From: webmasterATflymagnetic.com on
Hi,

I use the following function to return a text file as a list:

(defun read-file (file)
(with-open-file (stream file)
(do ((retval)
(line (read-line stream nil)
(read-line stream nil)))
((null line) retval)
(setf retval (append retval (list line))))))

I have three files I've tested this on:

Name Size Lines
file1 9,223 214
file2 2,116,283 31,342
file3 5,648,093 105,311

[10]> (time (progn (read-file "file1") nil))
Real time: 0.010914 sec.
Run time: 0.012001 sec.
Space: 201712 Bytes
GC: 1, GC time: 0.008001 sec.
[11]> (time (progn (read-file "file2") nil))
Real time: 41.51742 sec.
Run time: 41.062565 sec.
Space: 3931805312 Bytes
GC: 2268, GC time: 29.117828 sec.
NIL
[12]> (time (progn (read-file "file3") nil))
Real time: 610.77686 sec.
Run time: 595.9412 sec.
Space: 44368777352 Bytes
GC: 23409, GC time: 443.23578 sec.
NIL

So the largest file, with 105,000 lines (5.6M) took nearly 10 minutes.
I accept that there is some work to do to get it into a list format,
but clearly the way I have approached this must be wrong. This sort of
performance is abysmal.

I would be interested in people's views on how I should be doing this,
and comments as to why what I am seeing is so poor.
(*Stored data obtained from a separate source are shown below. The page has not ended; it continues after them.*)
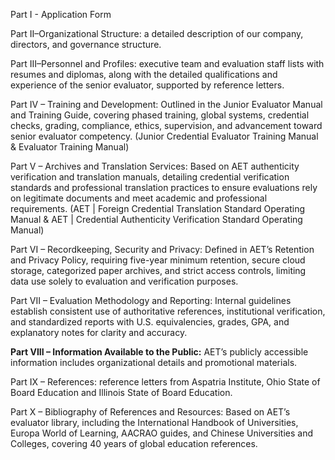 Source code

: 

Part I - Application Form

Part II–Organizational Structure: a detailed description of our company, directors, and governance structure.

Part III–Personnel and Profiles: executive team and evaluation staff lists with resumes and diplomas, along with the detailed qualifications and experience of the senior evaluator, supported by reference letters.

Part IV – Training and Development: Outlined in the Junior Evaluator Manual and Training Guide, covering phased training, global systems, credential checks, grading, compliance, ethics, supervision, and advancement toward senior evaluator competency. (Junior Credential Evaluator Training Manual & Evaluator Training Manual)

  
Part V – Archives and Translation Services: Based on AET authenticity verification and translation manuals, detailing credential verification standards and professional translation practices to ensure evaluations rely on legitimate documents and meet academic and professional requirements. (AET | Foreign Credential Translation Standard Operating Manual & AET | Credential Authenticity Verification Standard Operating Manual)

  

Part VI – Recordkeeping, Security and Privacy: Defined in AET’s Retention and Privacy Policy, requiring five-year minimum retention, secure cloud storage, categorized paper archives, and strict access controls, limiting data use solely to evaluation and verification purposes.

  

Part VII – Evaluation Methodology and Reporting: Internal guidelines establish consistent use of authoritative references, institutional verification, and standardized reports with U.S. equivalencies, grades, GPA, and explanatory notes for clarity and accuracy.

**Part VIII – Information Available to the Public:** AET’s publicly accessible information includes organizational details and promotional materials.


Part IX – References: reference letters from Aspatria Institute, Ohio State of Board Education and Illinois State of Board Education.

Part X – Bibliography of References and Resources: Based on AET’s evaluator library, including the International Handbook of Universities, Europa World of Learning, AACRAO guides, and Chinese Universities and Colleges, covering 40 years of global education references. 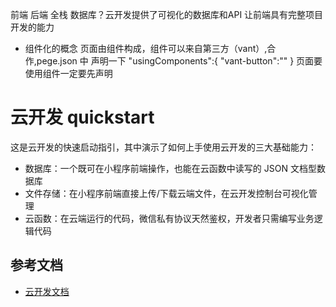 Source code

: 前端 后端 全栈
数据库？云开发提供了可视化的数据库和API
让前端具有完整项目开发的能力

- 组件化的概念
  页面由组件构成，组件可以来自第三方（vant）,合作,pege.json 中 声明一下
  "usingComponents":{
    "vant-button":""
  }
页面要使用组件一定要先声明




# 云开发 quickstart

这是云开发的快速启动指引，其中演示了如何上手使用云开发的三大基础能力：

- 数据库：一个既可在小程序前端操作，也能在云函数中读写的 JSON 文档型数据库
- 文件存储：在小程序前端直接上传/下载云端文件，在云开发控制台可视化管理
- 云函数：在云端运行的代码，微信私有协议天然鉴权，开发者只需编写业务逻辑代码

## 参考文档

- [云开发文档](https://developers.weixin.qq.com/miniprogram/dev/wxcloud/basis/getting-started.html)

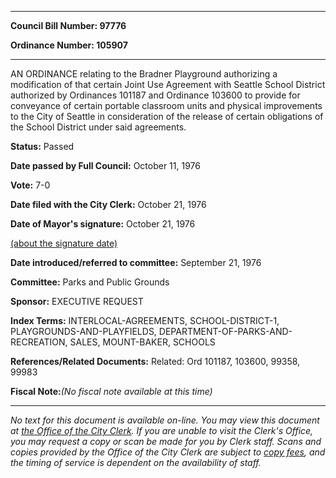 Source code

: 

********

**Council Bill Number: 97776**
   
**Ordinance Number: 105907**
********

 AN ORDINANCE relating to the Bradner Playground authorizing a modification of that certain Joint Use Agreement with Seattle School District authorized by Ordinances 101187 and Ordinance 103600 to provide for conveyance of certain portable classroom units and physical improvements to the City of Seattle in consideration of the release of certain obligations of the School District under said agreements.

**Status:** Passed
   
**Date passed by Full Council:** October 11, 1976
   
**Vote:** 7-0
   
**Date filed with the City Clerk:** October 21, 1976
   
**Date of Mayor's signature:** October 21, 1976
   
[(about the signature date)](/~public/approvaldate.htm)
   
   
   
**Date introduced/referred to committee:** September 21, 1976
   
**Committee:** Parks and Public Grounds
   
**Sponsor:** EXECUTIVE REQUEST
   
   
**Index Terms:** INTERLOCAL-AGREEMENTS, SCHOOL-DISTRICT-1, PLAYGROUNDS-AND-PLAYFIELDS, DEPARTMENT-OF-PARKS-AND-RECREATION, SALES, MOUNT-BAKER, SCHOOLS

**References/Related Documents:** Related: Ord 101187, 103600, 99358, 99983

**Fiscal Note:**_(No fiscal note available at this time)_
********

_No text for this document is available on-line. You may view this document at [the Office of the City Clerk](http://www.seattle.gov/leg/clerk/contactUs.htm). If you are unable to visit the Clerk's Office, you may request a copy or scan be made for you by Clerk staff. Scans and copies provided by the Office of the City Clerk are subject to [copy fees](http://clerk.seattle.gov/~public/clerkfees.htm), and the timing of service is dependent on the availability of staff._

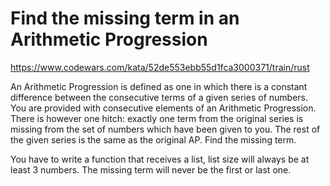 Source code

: # Find the missing term in an Arithmetic Progression

https://www.codewars.com/kata/52de553ebb55d1fca3000371/train/rust

An Arithmetic Progression is defined as one in which there is a constant difference between the consecutive terms of a given series of numbers. You are provided with consecutive elements of an Arithmetic Progression. There is however one hitch: exactly one term from the original series is missing from the set of numbers which have been given to you. The rest of the given series is the same as the original AP. Find the missing term.

You have to write a function that receives a list, list size will always be at least 3 numbers. The missing term will never be the first or last one. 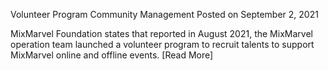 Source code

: Volunteer Program
Community Management
Posted on September 2, 2021

MixMarvel Foundation states that reported in August 2021, the MixMarvel operation team launched a volunteer program to recruit talents to support MixMarvel online and offline events. [Read More]

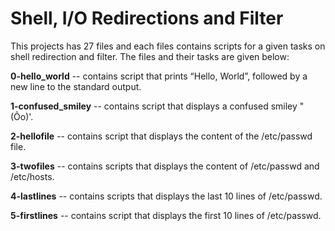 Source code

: # Shell, I/O Redirections and Filter

This projects has 27 files and each files contains scripts for a given tasks on shell redirection and filter. The files and their tasks are given below:

**0-hello_world** -- contains script that prints “Hello, World”, followed by a new line to the standard output.

**1-confused_smiley** -- contains script that displays a confused smiley "(Ôo)'.

**2-hellofile** -- contains script that displays the content of the /etc/passwd file.

**3-twofiles** -- contains scripts that displays the content of /etc/passwd and /etc/hosts.

**4-lastlines** -- contains scripts that displays the last 10 lines of /etc/passwd.

**5-firstlines** -- contains script that displays the first 10 lines of /etc/passwd.
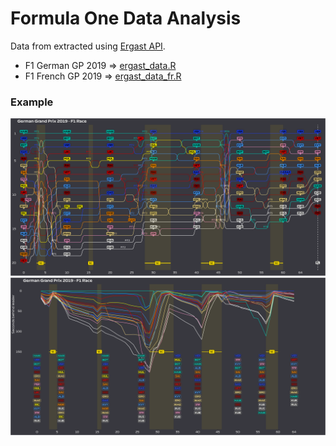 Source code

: #  Formula One Data Analysis

Data from extracted using [Ergast API](http://ergast.com/mrd/).

- F1 German GP 2019 => [ergast_data.R](ergast_data.R)
- F1 French GP 2019 => [ergast_data_fr.R](ergast_data_fr.R)

### Example

<img src="figures/plot_positions.png"/>
<img src="figures/plot_seconds_behind.png"/>
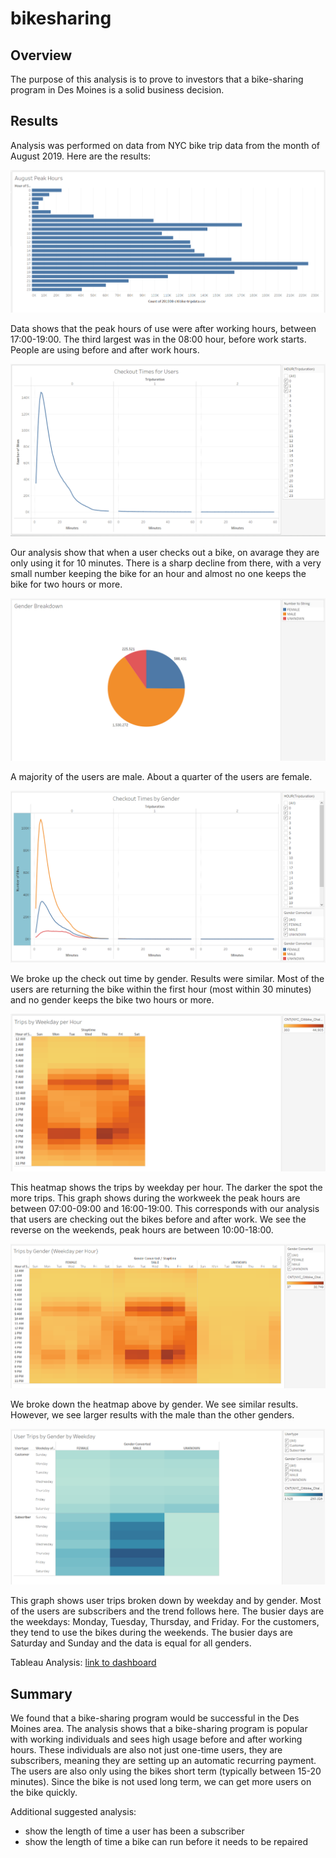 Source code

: # bikesharing

## Overview
The purpose of this analysis is to prove to investors that a bike-sharing program in Des Moines is a solid business decision.

## Results
Analysis was performed on data from NYC bike trip data from the month of August 2019. Here are the results:

![August Peak Hours](August_Peak_Hours.PNG)

Data shows that the peak hours of use were after working hours, between 17:00-19:00. The third largest was in the 08:00 hour, before work starts. People are using before and after work hours.

![Check Out Times for Users](Check_Out_Times_For_Users.PNG)

Our analysis show that when a user checks out a bike, on avarage they are only using it for 10 minutes. There is a sharp decline from there, with a very small number keeping the bike for an hour and almost no one keeps the bike for two hours or more.

![Gender Breakdown](Gender_Breakdown.PNG)

A majority of the users are male. About a quarter of the users are female.

![Checkout Times by Gender](Checkout_Times_by_Gender.PNG)

We broke up the check out time by gender. Results were similar. Most of the users are returning the bike within the first hour (most within 30 minutes) and no gender keeps the bike two hours or more. 

![Trips by Weekday per Hour](Trips_by_Weekday_per_Hour.PNG)

This heatmap shows the trips by weekday per hour. The darker the spot the more trips. This graph shows during the workweek the peak hours are between 07:00-09:00 and 16:00-19:00. This corresponds with our analysis that users are checking out the bikes before and after work. We see the reverse on the weekends, peak hours are between 10:00-18:00. 

![Trips by Gender (Weekday per Hour)](Trips_by_Gender_Weekday_per_hour.PNG)

We broke down the heatmap above by gender. We see similar results. However, we see larger results with the male than the other genders.

![User Trips by Gender by Weekday](User_Trips_by_Gender_by_Weekday.PNG)

This graph shows user trips broken down by weekday and by gender. Most of the users are subscribers and the trend follows here. The busier days are the weekdays: Monday, Tuesday, Thursday, and Friday. 
For the customers, they tend to use the bikes during the weekends. The busier days are Saturday and Sunday and the data is equal for all genders.

Tableau Analysis:
[link to dashboard](https://public.tableau.com/shared/PCXJDKWZ2?:display_count=n&:origin=viz_share_link)

## Summary

We found that a bike-sharing program would be successful in the Des Moines area. The analysis shows that a bike-sharing program is popular with working individuals and sees high usage before and after working hours. These individuals are also not just one-time users, they are subscribers, meaning they are setting up an automatic recurring payment. The users are also only using the bikes short term (typically between 15-20 minutes). Since the bike is not used long term, we can get more users on the bike quickly. 

Additional suggested analysis:
- show the length of time a user has been a subscriber
- show the length of time a bike can run before it needs to be repaired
Yes it works, and as I'm still relatively new to Lisp this is the way
I would see Lisp interacting with the outside world -- ie get the data
into a list and then it can be worked on using the normal Lisp
functions. I strongly suspect I must be missing something, but can't
see what it is. My code will need to work with files sometimes much
larger than 5MB, but clearly this approach will not work.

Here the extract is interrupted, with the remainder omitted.